» Listed records:

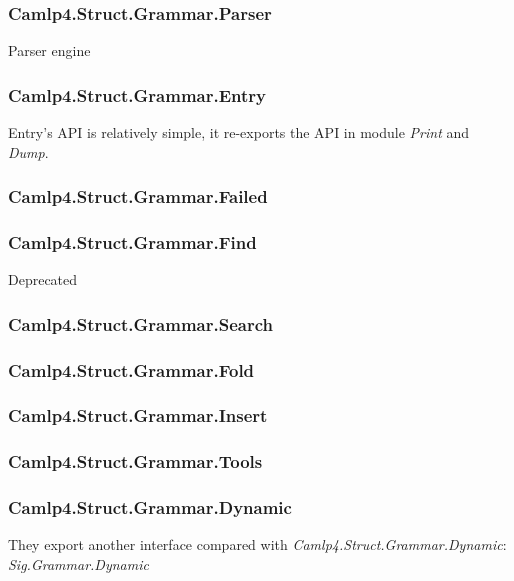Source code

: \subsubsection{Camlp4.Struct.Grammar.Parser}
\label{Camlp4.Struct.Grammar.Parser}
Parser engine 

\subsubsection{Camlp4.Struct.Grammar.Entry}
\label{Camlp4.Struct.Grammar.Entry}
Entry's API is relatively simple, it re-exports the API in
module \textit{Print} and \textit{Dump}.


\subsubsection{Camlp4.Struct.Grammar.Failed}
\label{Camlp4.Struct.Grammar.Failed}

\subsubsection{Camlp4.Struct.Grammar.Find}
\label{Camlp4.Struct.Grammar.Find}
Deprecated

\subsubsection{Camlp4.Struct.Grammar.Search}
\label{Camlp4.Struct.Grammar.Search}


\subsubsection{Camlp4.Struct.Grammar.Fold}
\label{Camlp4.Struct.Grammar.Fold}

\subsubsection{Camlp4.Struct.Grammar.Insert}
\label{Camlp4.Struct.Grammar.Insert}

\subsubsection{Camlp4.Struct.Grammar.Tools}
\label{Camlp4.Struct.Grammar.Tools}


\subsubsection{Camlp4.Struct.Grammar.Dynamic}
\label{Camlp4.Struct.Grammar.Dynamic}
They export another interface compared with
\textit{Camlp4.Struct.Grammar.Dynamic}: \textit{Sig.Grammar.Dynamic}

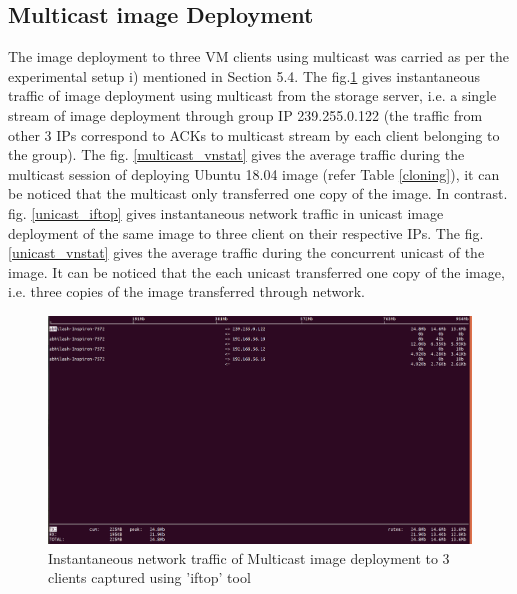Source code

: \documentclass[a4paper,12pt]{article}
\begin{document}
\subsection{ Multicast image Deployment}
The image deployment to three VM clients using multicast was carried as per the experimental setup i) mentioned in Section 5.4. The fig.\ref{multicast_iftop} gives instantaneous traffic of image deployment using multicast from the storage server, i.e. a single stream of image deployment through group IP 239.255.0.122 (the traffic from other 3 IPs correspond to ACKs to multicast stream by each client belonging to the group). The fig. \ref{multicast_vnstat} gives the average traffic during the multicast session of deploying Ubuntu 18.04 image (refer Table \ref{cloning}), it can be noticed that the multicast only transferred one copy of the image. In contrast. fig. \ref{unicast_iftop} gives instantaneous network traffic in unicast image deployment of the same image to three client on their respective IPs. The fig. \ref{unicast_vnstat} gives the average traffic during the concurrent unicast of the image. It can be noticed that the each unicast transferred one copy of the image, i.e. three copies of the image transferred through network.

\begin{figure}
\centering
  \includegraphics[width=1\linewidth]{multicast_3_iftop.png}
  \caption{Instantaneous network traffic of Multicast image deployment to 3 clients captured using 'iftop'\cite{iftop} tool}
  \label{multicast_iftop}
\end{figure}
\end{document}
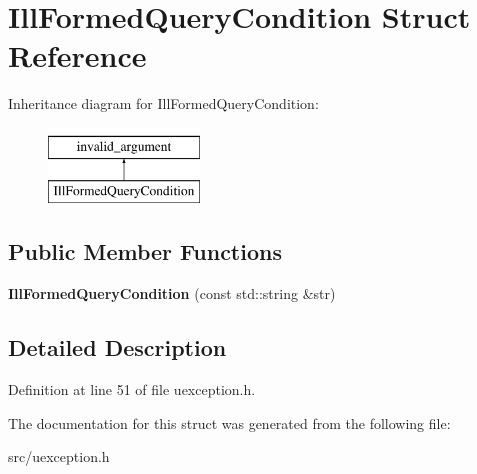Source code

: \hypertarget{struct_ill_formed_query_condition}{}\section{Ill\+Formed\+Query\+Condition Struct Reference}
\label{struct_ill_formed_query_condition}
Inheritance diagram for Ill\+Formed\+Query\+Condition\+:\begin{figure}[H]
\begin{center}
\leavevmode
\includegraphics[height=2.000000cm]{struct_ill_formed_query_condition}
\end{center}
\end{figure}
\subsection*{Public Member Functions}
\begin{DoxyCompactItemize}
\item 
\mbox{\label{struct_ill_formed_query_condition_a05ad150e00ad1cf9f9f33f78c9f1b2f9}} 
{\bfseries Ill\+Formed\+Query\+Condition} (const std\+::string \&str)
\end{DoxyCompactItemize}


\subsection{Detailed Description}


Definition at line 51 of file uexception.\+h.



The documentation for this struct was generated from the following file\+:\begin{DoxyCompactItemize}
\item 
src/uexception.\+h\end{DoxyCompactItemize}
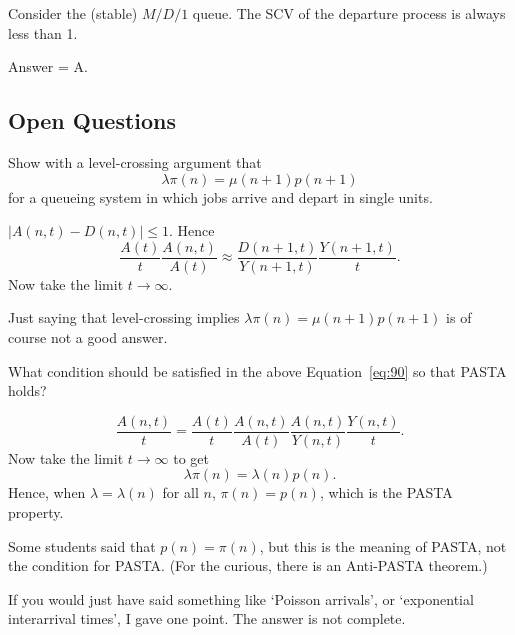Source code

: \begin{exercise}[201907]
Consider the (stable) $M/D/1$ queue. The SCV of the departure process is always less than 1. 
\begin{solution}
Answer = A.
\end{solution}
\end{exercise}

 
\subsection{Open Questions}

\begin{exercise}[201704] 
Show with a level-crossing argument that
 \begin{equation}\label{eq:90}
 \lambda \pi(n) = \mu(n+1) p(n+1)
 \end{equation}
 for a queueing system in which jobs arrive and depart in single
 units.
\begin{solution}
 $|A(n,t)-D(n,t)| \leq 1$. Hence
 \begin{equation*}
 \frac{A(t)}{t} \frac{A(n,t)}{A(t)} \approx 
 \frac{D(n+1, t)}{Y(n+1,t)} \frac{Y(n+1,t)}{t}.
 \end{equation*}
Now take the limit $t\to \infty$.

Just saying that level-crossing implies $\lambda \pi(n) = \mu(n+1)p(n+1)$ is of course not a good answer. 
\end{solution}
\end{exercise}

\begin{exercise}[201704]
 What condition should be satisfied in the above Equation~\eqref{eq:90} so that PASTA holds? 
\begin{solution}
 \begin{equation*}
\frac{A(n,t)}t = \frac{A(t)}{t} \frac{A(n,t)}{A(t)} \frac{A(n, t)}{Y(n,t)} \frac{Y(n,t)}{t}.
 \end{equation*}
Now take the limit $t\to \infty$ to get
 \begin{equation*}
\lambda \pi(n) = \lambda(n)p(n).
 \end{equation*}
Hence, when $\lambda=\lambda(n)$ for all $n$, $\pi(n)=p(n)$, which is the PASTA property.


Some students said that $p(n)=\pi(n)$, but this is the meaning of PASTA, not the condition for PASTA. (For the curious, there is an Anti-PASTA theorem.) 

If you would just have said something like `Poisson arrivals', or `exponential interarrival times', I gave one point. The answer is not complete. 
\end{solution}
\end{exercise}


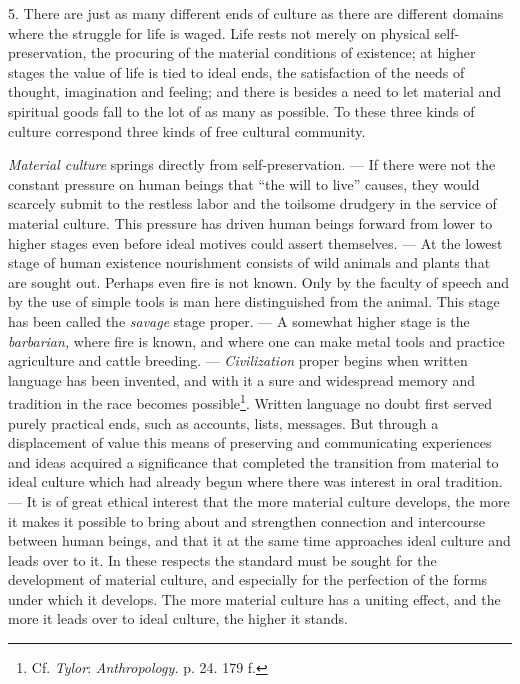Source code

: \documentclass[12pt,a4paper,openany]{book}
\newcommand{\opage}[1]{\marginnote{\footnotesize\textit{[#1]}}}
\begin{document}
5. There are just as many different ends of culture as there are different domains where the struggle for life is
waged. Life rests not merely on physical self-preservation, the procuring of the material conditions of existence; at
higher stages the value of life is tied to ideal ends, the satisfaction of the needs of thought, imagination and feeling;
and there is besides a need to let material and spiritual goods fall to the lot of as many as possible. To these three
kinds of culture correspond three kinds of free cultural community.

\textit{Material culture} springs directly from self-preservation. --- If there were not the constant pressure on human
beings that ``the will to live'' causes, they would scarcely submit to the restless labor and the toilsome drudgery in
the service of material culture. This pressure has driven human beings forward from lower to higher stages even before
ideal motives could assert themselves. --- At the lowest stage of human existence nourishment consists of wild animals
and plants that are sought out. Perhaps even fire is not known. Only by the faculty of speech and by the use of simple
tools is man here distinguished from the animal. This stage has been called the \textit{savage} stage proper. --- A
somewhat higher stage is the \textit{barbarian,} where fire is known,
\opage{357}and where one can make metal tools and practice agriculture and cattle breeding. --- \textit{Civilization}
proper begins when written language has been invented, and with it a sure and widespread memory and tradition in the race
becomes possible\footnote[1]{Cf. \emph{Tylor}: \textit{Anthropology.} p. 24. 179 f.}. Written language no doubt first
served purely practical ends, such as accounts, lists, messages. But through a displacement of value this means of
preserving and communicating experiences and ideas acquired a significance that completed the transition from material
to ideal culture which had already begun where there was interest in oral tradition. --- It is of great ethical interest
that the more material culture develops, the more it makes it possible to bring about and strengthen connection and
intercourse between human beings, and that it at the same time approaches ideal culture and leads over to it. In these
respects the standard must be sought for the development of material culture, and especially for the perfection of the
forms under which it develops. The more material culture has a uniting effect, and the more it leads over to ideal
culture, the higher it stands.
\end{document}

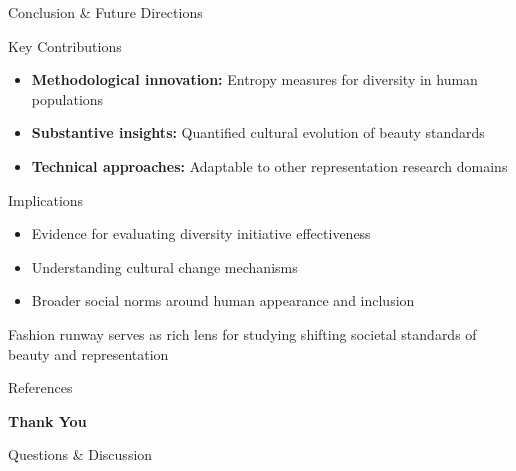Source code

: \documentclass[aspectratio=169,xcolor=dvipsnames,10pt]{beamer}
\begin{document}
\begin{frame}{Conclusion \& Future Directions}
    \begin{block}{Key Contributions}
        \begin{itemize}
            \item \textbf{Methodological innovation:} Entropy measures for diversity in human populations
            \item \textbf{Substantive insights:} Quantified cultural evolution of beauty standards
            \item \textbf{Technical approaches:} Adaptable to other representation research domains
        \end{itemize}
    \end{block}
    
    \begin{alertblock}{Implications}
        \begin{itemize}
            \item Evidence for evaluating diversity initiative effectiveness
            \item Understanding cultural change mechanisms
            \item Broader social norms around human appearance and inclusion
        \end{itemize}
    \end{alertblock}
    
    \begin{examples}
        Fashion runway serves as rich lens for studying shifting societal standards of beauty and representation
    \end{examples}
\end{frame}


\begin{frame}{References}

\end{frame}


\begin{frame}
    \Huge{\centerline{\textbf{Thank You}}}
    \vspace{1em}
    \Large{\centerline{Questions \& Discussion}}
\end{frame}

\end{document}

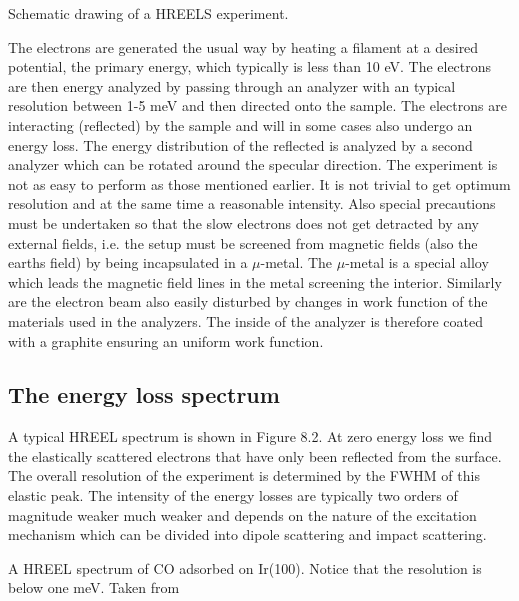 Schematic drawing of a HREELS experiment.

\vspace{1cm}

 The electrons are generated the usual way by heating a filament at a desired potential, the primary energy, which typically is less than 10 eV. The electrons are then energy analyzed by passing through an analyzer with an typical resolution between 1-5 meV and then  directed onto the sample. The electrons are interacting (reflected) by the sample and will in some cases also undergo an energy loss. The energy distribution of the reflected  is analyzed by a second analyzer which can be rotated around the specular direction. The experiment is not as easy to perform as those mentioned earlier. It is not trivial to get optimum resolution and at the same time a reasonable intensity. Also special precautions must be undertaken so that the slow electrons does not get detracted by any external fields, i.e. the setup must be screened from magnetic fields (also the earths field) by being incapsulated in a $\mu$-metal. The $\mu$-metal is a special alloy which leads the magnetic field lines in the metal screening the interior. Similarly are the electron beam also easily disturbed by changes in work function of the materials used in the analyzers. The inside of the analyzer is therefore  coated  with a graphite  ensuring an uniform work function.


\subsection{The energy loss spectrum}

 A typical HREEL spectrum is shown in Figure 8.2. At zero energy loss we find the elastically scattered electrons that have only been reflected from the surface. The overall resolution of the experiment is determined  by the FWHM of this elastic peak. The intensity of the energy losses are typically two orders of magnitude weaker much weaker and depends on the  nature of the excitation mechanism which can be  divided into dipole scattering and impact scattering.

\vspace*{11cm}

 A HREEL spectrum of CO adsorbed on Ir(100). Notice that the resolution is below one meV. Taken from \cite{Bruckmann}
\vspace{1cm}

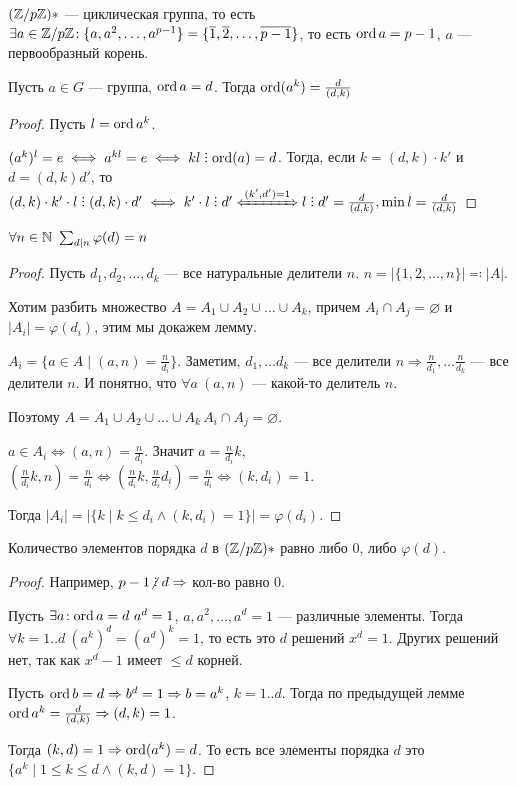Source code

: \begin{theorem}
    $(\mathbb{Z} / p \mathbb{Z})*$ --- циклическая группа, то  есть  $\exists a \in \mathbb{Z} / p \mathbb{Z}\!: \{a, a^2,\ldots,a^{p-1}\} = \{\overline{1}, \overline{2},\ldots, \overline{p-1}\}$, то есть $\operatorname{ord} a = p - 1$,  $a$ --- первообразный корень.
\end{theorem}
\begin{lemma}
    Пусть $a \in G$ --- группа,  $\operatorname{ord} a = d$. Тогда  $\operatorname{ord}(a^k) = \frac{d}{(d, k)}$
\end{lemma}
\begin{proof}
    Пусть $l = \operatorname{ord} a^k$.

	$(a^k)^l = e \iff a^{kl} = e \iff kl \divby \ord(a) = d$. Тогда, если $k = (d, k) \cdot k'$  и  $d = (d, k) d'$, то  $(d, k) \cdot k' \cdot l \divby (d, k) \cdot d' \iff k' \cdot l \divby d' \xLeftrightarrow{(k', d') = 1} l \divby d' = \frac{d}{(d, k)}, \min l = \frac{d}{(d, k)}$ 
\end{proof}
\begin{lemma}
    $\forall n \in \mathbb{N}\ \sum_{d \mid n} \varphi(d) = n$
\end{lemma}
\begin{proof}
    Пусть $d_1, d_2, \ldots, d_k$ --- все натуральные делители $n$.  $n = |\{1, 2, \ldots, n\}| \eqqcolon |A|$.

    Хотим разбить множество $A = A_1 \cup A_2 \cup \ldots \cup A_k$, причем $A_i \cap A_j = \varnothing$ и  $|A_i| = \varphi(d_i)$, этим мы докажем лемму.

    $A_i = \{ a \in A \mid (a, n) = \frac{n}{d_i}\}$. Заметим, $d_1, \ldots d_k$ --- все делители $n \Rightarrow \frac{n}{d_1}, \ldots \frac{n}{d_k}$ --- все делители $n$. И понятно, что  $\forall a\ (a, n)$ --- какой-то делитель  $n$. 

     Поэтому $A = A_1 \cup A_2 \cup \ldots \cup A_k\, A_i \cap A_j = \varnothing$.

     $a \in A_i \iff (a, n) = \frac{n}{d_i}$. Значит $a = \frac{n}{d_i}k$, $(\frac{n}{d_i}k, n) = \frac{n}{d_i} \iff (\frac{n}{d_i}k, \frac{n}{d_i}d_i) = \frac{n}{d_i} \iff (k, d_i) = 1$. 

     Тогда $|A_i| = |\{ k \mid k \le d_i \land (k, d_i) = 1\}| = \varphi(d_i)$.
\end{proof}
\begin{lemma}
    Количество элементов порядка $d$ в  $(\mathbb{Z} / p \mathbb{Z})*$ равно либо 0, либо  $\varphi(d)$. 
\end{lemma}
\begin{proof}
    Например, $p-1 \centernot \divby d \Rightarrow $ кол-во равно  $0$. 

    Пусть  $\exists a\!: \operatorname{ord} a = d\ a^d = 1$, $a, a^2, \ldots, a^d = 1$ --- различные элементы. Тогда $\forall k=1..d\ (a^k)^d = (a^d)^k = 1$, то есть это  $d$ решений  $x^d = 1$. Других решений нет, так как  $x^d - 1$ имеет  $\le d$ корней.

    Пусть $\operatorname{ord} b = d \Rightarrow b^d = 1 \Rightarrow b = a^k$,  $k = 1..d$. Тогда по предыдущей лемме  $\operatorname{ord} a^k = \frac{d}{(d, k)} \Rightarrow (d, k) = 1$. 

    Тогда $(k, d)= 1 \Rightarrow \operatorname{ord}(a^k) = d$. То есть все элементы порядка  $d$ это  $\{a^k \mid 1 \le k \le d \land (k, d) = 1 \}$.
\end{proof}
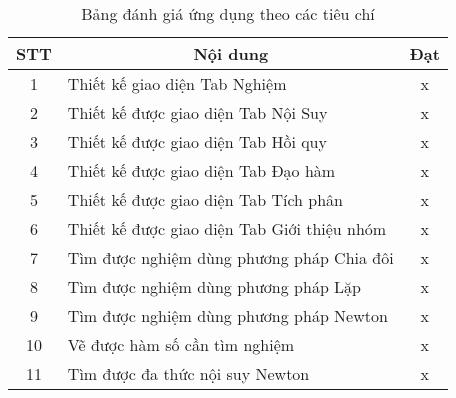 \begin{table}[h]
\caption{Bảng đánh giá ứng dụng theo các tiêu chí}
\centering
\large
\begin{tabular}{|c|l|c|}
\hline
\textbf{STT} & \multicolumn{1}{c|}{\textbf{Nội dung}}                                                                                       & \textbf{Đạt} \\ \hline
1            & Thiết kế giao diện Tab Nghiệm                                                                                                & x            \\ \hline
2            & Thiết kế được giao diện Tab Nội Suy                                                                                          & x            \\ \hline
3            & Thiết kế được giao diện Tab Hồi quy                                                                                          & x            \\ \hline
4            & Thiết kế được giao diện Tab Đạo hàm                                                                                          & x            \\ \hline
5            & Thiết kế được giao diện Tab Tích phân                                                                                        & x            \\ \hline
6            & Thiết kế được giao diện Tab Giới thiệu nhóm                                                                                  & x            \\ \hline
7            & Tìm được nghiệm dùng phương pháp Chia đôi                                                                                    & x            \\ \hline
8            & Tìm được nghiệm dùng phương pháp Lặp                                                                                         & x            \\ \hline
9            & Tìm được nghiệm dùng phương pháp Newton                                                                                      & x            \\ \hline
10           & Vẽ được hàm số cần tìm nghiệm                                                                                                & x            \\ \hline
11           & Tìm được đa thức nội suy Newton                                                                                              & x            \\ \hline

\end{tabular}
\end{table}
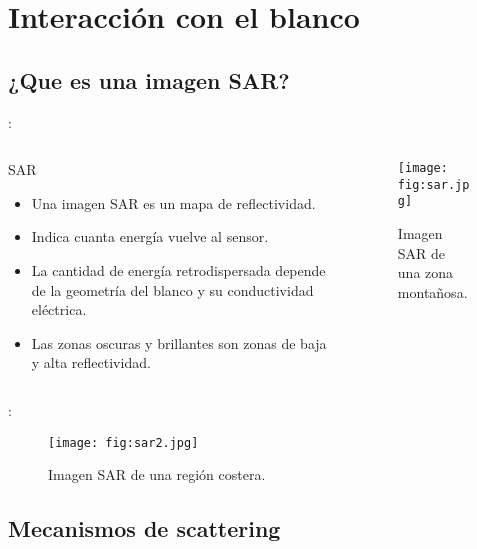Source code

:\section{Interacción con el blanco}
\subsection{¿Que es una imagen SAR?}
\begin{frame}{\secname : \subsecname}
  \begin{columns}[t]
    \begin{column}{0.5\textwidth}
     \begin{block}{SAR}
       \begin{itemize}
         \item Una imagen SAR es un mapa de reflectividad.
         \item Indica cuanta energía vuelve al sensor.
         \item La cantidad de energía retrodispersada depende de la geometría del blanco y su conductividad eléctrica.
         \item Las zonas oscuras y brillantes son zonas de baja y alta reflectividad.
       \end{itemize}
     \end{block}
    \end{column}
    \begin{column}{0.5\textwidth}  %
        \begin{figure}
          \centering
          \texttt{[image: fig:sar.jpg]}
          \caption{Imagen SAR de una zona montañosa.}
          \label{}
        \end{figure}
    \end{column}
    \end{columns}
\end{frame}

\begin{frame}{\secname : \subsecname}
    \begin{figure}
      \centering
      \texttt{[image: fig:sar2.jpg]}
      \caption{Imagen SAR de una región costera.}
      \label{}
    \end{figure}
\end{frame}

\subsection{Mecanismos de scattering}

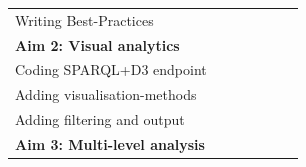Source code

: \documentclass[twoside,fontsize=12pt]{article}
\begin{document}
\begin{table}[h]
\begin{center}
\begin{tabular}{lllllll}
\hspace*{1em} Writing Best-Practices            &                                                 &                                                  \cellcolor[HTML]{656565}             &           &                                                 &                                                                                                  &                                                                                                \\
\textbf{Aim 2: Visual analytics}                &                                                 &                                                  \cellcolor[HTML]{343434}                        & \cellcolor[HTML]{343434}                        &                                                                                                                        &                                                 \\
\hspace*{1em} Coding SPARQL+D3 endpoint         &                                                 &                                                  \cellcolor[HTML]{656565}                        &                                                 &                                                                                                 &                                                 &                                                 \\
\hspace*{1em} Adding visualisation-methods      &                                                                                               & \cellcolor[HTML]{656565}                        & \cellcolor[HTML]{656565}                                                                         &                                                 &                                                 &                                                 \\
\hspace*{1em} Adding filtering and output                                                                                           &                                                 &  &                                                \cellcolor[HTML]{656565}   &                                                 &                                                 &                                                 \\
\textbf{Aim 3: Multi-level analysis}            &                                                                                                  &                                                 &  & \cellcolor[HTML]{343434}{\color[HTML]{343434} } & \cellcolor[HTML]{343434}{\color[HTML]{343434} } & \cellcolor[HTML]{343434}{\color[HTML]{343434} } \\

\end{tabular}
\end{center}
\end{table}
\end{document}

» Task brief: Your job is to copy out every line from the records above that has the word "ideal".

» Result of the task:
higher stages the value of life is tied to ideal ends, the satisfaction of the needs of thought, imagination and feeling;
ideal motives could assert themselves. --- At the lowest stage of human existence nourishment consists of wild animals
to ideal culture which had already begun where there was interest in oral tradition. --- It is of great ethical interest
intercourse between human beings, and that it at the same time approaches ideal culture and leads over to it. In these
forms under which it develops. The more material culture has a uniting effect, and the more it leads over to ideal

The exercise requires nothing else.